São Félix não possuía porto de atracação. A mesma tábua foi posta para que os passageiros deixassem o barco, apenas nós e um monte de coisas, carga de mantimentos para a cidade que foi sendo assim retirada.

Por Rubens Sawaya

São Félix não possuía porto de atracação. A mesma tábua foi posta para que os passageiros deixassem o barco, apenas nós e um monte de coisas, carga de mantimentos para a cidade que foi sendo assim retirada. Uma rua longa de casas de comércio, pequenos galpões e mesmo moradias margeava o rio. Não era uma cidade muito pequena. Talvez umas dez travessas saíam dessa principal beira-rio adentrando ao povoado 4 ou 5 quadras adentro. Não que fosse necessário algum transporte para percorrer a cidade, mas, como sempre, carros, embora desta feita muito poucos em comparação com São Miguel, andavam por suas ruas de terra amarela. Não era fácil chegar de carro em São Félix.

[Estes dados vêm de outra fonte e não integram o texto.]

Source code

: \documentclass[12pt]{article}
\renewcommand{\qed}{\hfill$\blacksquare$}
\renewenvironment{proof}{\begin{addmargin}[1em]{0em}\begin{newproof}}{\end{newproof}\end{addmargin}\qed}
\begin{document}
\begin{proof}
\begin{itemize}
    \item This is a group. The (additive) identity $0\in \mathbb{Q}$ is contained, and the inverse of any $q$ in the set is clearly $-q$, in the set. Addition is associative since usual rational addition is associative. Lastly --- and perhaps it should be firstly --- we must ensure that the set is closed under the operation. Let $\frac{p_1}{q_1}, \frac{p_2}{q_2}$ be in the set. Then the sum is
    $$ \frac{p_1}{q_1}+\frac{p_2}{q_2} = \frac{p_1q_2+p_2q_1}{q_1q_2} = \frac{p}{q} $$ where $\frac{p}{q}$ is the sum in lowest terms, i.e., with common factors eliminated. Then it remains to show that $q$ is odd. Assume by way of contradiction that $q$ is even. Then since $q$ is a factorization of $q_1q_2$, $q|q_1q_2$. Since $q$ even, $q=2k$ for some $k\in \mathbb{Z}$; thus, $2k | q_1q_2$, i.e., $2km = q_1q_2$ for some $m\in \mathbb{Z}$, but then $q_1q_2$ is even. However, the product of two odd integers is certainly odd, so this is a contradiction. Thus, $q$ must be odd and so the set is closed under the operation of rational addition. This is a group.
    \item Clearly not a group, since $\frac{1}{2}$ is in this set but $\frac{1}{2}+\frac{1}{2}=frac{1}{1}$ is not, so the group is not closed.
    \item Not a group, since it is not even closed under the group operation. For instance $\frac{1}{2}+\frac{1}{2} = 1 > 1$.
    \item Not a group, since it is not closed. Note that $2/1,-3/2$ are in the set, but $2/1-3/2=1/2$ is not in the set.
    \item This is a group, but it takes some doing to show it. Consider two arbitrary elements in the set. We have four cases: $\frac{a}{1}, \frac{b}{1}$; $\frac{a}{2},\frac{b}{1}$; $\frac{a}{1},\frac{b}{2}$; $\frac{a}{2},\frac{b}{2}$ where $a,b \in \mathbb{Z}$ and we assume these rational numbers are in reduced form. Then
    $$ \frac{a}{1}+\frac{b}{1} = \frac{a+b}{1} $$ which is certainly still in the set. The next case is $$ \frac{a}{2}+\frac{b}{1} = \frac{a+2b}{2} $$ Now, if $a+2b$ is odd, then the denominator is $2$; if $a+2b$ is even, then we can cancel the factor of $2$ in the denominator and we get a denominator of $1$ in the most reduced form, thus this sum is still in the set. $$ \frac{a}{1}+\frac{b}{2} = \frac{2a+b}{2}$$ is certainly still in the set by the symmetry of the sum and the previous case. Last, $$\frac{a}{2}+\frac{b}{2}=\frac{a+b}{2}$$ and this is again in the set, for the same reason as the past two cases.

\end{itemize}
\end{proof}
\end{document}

Saímos em busca de Dom Pedro imediatamente. A tarde já caia e não tínhamos onde dormir. Por algumas indicações, encontramos facilmente sua casa um pouco afastada do rio, mas ainda dentro da cidade. Todos o conheciam. Batemos na porta da casa pintada de amarelo, simples. Ele não estava. Uma senhora gordinha com sua blusa florida e vestido surrado azul gentilmente nos atendeu. Dom Pedro estava fora. Sem muito perguntar nos apontou a direção do centro Comunitário. Tínhamos onde dormir.

O alojamento era grande, dois amplos quartos mais elevados sobre o nível do chão serviam para hospedar homens e mulheres em separado. Uma grande varanda à frente unia tudo, inclusive os banheiros feminino e masculino, com três chuveiros cada. À frente havia um pequeno campo de futebol e do outro lado uma casinha que servia de refeitório, onde almoçaríamos e jantaríamos por todo o tempo que lá ficássemos. A chuva molhava tudo. Como estava vazio, nos alojamos em um dos quartos, os dois juntos subvertendo a separação sexual, tomando duas camas de baixo (embora usássemos apenas uma) dentre cerca de 5 beliches dispostos em filas. Não que não aparecesse ninguém ou que ficasse desocupado todo esse espaço. Nós é que estávamos viajando pelo lugar fora da época normal. Neste tempo de chuvas, inverno na região, apenas paulistas desavisados como nós tentariam andar por lá. Jantamos o típico: arroz, abóbora e carne de panela, feitos por outra senhora simpática, mas de poucas palavras, não sei se por desconfiança ou costume.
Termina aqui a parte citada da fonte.